Quote every line below exactly and skip any picture.

SOURCE MATERIAL:
┄┄┄┄┄┄
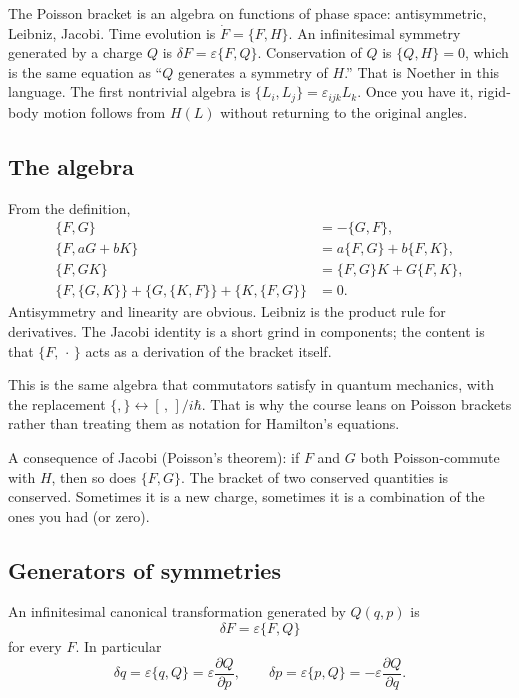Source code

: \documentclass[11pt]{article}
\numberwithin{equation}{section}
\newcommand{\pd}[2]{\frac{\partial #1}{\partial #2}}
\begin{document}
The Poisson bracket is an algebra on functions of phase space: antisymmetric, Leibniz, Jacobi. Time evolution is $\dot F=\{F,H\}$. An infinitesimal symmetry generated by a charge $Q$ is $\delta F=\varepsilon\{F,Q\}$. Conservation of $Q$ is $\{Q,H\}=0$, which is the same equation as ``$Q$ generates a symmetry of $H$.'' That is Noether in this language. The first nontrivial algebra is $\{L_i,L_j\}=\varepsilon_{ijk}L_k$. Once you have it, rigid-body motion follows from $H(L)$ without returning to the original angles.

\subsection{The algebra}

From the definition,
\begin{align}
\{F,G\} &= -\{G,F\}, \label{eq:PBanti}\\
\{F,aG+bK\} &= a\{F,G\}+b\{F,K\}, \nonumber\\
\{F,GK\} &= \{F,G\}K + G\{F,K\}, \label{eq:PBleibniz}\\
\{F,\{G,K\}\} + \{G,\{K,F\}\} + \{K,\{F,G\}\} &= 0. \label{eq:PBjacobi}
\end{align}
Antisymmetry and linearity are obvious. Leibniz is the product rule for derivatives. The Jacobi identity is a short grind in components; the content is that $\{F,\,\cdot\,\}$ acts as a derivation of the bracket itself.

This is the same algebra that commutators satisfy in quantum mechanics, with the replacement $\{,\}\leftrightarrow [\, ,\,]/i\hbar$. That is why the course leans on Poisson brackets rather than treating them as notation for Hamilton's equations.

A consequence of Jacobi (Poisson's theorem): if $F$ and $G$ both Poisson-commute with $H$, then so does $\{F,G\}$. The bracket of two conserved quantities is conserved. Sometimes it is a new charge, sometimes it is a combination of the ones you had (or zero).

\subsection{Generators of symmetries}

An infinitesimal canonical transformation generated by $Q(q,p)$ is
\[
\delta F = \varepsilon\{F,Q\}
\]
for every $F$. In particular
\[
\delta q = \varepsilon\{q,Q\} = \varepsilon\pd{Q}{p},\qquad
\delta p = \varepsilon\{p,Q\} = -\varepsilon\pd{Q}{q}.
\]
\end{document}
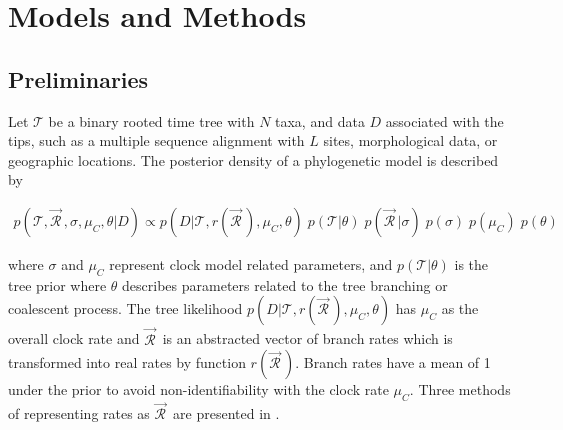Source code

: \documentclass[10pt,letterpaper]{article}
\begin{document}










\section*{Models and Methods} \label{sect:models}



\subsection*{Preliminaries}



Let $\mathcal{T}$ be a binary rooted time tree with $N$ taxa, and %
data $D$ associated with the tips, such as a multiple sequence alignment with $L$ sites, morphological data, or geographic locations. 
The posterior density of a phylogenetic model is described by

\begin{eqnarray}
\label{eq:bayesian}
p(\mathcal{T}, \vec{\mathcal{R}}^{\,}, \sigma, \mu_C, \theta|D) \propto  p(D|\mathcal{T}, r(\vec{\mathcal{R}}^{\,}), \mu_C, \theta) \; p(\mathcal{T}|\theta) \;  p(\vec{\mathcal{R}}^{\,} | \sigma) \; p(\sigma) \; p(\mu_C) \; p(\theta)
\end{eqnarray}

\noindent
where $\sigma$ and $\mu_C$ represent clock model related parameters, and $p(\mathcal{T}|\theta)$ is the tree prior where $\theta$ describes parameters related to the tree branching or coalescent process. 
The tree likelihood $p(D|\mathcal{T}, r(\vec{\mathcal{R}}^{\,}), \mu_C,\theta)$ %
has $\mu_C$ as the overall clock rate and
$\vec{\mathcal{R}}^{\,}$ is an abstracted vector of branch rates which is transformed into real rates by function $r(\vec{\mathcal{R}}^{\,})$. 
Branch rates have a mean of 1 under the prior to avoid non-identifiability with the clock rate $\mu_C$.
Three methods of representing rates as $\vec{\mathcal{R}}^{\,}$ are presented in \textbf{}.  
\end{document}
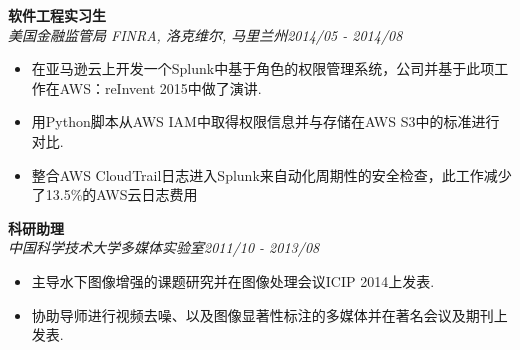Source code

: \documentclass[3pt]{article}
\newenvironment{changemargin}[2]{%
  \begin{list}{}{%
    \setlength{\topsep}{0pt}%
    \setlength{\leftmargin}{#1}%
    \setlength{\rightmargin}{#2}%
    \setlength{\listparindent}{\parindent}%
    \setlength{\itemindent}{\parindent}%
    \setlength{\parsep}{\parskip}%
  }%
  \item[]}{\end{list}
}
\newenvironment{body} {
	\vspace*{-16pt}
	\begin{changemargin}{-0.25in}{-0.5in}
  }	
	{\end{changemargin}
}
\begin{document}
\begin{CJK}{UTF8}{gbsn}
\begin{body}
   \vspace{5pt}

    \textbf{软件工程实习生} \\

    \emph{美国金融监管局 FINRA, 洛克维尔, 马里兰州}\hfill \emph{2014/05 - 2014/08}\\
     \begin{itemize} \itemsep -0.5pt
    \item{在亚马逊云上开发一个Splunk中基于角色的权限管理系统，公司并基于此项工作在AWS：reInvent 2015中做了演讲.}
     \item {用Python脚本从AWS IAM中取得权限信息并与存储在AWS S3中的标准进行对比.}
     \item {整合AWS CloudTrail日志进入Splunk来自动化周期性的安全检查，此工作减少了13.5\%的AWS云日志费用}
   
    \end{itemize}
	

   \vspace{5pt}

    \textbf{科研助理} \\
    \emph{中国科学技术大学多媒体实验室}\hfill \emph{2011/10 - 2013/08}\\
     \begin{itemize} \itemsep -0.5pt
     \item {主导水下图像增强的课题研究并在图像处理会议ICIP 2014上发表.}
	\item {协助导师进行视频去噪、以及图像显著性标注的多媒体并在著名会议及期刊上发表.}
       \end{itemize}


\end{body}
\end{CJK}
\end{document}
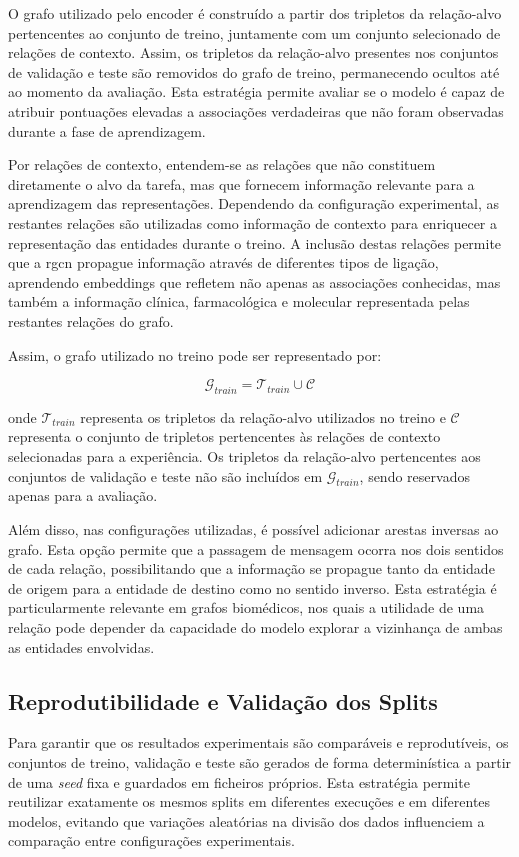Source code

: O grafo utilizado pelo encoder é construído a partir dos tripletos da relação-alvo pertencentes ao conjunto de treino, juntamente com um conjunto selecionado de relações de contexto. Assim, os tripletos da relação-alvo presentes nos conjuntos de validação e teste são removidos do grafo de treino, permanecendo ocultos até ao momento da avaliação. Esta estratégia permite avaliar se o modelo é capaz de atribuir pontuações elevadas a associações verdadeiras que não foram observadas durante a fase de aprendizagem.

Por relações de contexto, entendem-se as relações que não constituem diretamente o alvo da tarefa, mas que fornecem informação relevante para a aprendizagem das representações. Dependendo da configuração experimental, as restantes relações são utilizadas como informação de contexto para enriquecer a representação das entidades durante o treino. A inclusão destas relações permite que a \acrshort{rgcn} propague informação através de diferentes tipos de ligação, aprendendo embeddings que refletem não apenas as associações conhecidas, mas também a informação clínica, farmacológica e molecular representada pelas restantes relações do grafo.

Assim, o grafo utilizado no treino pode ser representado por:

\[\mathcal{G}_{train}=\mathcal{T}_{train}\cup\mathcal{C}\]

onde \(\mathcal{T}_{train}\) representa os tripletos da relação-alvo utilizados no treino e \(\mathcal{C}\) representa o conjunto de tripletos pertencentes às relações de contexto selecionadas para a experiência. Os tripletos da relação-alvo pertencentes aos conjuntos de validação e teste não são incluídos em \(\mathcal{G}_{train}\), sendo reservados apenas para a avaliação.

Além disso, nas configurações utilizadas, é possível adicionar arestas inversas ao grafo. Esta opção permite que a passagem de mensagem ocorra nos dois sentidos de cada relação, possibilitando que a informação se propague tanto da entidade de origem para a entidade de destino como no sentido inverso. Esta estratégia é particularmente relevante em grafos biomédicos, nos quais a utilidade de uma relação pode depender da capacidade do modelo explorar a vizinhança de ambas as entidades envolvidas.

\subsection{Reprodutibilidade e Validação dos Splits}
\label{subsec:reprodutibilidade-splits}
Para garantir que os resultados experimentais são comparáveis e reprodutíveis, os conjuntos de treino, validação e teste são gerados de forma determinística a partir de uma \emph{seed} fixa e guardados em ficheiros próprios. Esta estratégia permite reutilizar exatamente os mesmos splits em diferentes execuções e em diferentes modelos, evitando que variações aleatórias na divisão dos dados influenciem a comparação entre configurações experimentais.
┄┄┄┄┄┄
RESULT:
Source code

: \documentclass[11pt]{article}
\numberwithin{equation}{section}
\newcommand{\pd}[2]{\frac{\partial #1}{\partial #2}}
\begin{document}
The Poisson bracket is an algebra on functions of phase space: antisymmetric, Leibniz, Jacobi. Time evolution is $\dot F=\{F,H\}$. An infinitesimal symmetry generated by a charge $Q$ is $\delta F=\varepsilon\{F,Q\}$. Conservation of $Q$ is $\{Q,H\}=0$, which is the same equation as ``$Q$ generates a symmetry of $H$.'' That is Noether in this language. The first nontrivial algebra is $\{L_i,L_j\}=\varepsilon_{ijk}L_k$. Once you have it, rigid-body motion follows from $H(L)$ without returning to the original angles.

\subsection{The algebra}

From the definition,
\begin{align}
\{F,G\} &= -\{G,F\}, \label{eq:PBanti}\\
\{F,aG+bK\} &= a\{F,G\}+b\{F,K\}, \nonumber\\
\{F,GK\} &= \{F,G\}K + G\{F,K\}, \label{eq:PBleibniz}\\
\{F,\{G,K\}\} + \{G,\{K,F\}\} + \{K,\{F,G\}\} &= 0. \label{eq:PBjacobi}
\end{align}
Antisymmetry and linearity are obvious. Leibniz is the product rule for derivatives. The Jacobi identity is a short grind in components; the content is that $\{F,\,\cdot\,\}$ acts as a derivation of the bracket itself.

This is the same algebra that commutators satisfy in quantum mechanics, with the replacement $\{,\}\leftrightarrow [\, ,\,]/i\hbar$. That is why the course leans on Poisson brackets rather than treating them as notation for Hamilton's equations.

A consequence of Jacobi (Poisson's theorem): if $F$ and $G$ both Poisson-commute with $H$, then so does $\{F,G\}$. The bracket of two conserved quantities is conserved. Sometimes it is a new charge, sometimes it is a combination of the ones you had (or zero).

\subsection{Generators of symmetries}

An infinitesimal canonical transformation generated by $Q(q,p)$ is
\[
\delta F = \varepsilon\{F,Q\}
\]
for every $F$. In particular
\[
\delta q = \varepsilon\{q,Q\} = \varepsilon\pd{Q}{p},\qquad
\delta p = \varepsilon\{p,Q\} = -\varepsilon\pd{Q}{q}.
\]
\end{document}
Source code

: \documentclass[10pt,letterpaper]{article}
\begin{document}










\section*{Models and Methods} \label{sect:models}



\subsection*{Preliminaries}



Let $\mathcal{T}$ be a binary rooted time tree with $N$ taxa, and %
data $D$ associated with the tips, such as a multiple sequence alignment with $L$ sites, morphological data, or geographic locations. 
The posterior density of a phylogenetic model is described by

\begin{eqnarray}
\label{eq:bayesian}
p(\mathcal{T}, \vec{\mathcal{R}}^{\,}, \sigma, \mu_C, \theta|D) \propto  p(D|\mathcal{T}, r(\vec{\mathcal{R}}^{\,}), \mu_C, \theta) \; p(\mathcal{T}|\theta) \;  p(\vec{\mathcal{R}}^{\,} | \sigma) \; p(\sigma) \; p(\mu_C) \; p(\theta)
\end{eqnarray}

\noindent
where $\sigma$ and $\mu_C$ represent clock model related parameters, and $p(\mathcal{T}|\theta)$ is the tree prior where $\theta$ describes parameters related to the tree branching or coalescent process. 
The tree likelihood $p(D|\mathcal{T}, r(\vec{\mathcal{R}}^{\,}), \mu_C,\theta)$ %
has $\mu_C$ as the overall clock rate and
$\vec{\mathcal{R}}^{\,}$ is an abstracted vector of branch rates which is transformed into real rates by function $r(\vec{\mathcal{R}}^{\,})$. 
Branch rates have a mean of 1 under the prior to avoid non-identifiability with the clock rate $\mu_C$.
Three methods of representing rates as $\vec{\mathcal{R}}^{\,}$ are presented in \textbf{}.  
\end{document}
Source code

: \documentclass[3pt]{article}
\newenvironment{changemargin}[2]{%
  \begin{list}{}{%
    \setlength{\topsep}{0pt}%
    \setlength{\leftmargin}{#1}%
    \setlength{\rightmargin}{#2}%
    \setlength{\listparindent}{\parindent}%
    \setlength{\itemindent}{\parindent}%
    \setlength{\parsep}{\parskip}%
  }%
  \item[]}{\end{list}
}
\newenvironment{body} {
	\vspace*{-16pt}
	\begin{changemargin}{-0.25in}{-0.5in}
  }	
	{\end{changemargin}
}
\begin{document}
\begin{CJK}{UTF8}{gbsn}
\begin{body}
   \vspace{5pt}

    \textbf{软件工程实习生} \\

    \emph{美国金融监管局 FINRA, 洛克维尔, 马里兰州}\hfill \emph{2014/05 - 2014/08}\\
     \begin{itemize} \itemsep -0.5pt
    \item{在亚马逊云上开发一个Splunk中基于角色的权限管理系统，公司并基于此项工作在AWS：reInvent 2015中做了演讲.}
     \item {用Python脚本从AWS IAM中取得权限信息并与存储在AWS S3中的标准进行对比.}
     \item {整合AWS CloudTrail日志进入Splunk来自动化周期性的安全检查，此工作减少了13.5\%的AWS云日志费用}
   
    \end{itemize}
	

   \vspace{5pt}

    \textbf{科研助理} \\
    \emph{中国科学技术大学多媒体实验室}\hfill \emph{2011/10 - 2013/08}\\
     \begin{itemize} \itemsep -0.5pt
     \item {主导水下图像增强的课题研究并在图像处理会议ICIP 2014上发表.}
	\item {协助导师进行视频去噪、以及图像显著性标注的多媒体并在著名会议及期刊上发表.}
       \end{itemize}


\end{body}
\end{CJK}
\end{document}
Source code

: O grafo utilizado pelo encoder é construído a partir dos tripletos da relação-alvo pertencentes ao conjunto de treino, juntamente com um conjunto selecionado de relações de contexto. Assim, os tripletos da relação-alvo presentes nos conjuntos de validação e teste são removidos do grafo de treino, permanecendo ocultos até ao momento da avaliação. Esta estratégia permite avaliar se o modelo é capaz de atribuir pontuações elevadas a associações verdadeiras que não foram observadas durante a fase de aprendizagem.

Por relações de contexto, entendem-se as relações que não constituem diretamente o alvo da tarefa, mas que fornecem informação relevante para a aprendizagem das representações. Dependendo da configuração experimental, as restantes relações são utilizadas como informação de contexto para enriquecer a representação das entidades durante o treino. A inclusão destas relações permite que a \acrshort{rgcn} propague informação através de diferentes tipos de ligação, aprendendo embeddings que refletem não apenas as associações conhecidas, mas também a informação clínica, farmacológica e molecular representada pelas restantes relações do grafo.

Assim, o grafo utilizado no treino pode ser representado por:

\[\mathcal{G}_{train}=\mathcal{T}_{train}\cup\mathcal{C}\]

onde \(\mathcal{T}_{train}\) representa os tripletos da relação-alvo utilizados no treino e \(\mathcal{C}\) representa o conjunto de tripletos pertencentes às relações de contexto selecionadas para a experiência. Os tripletos da relação-alvo pertencentes aos conjuntos de validação e teste não são incluídos em \(\mathcal{G}_{train}\), sendo reservados apenas para a avaliação.

Além disso, nas configurações utilizadas, é possível adicionar arestas inversas ao grafo. Esta opção permite que a passagem de mensagem ocorra nos dois sentidos de cada relação, possibilitando que a informação se propague tanto da entidade de origem para a entidade de destino como no sentido inverso. Esta estratégia é particularmente relevante em grafos biomédicos, nos quais a utilidade de uma relação pode depender da capacidade do modelo explorar a vizinhança de ambas as entidades envolvidas.

\subsection{Reprodutibilidade e Validação dos Splits}
\label{subsec:reprodutibilidade-splits}
Para garantir que os resultados experimentais são comparáveis e reprodutíveis, os conjuntos de treino, validação e teste são gerados de forma determinística a partir de uma \emph{seed} fixa e guardados em ficheiros próprios. Esta estratégia permite reutilizar exatamente os mesmos splits em diferentes execuções e em diferentes modelos, evitando que variações aleatórias na divisão dos dados influenciem a comparação entre configurações experimentais.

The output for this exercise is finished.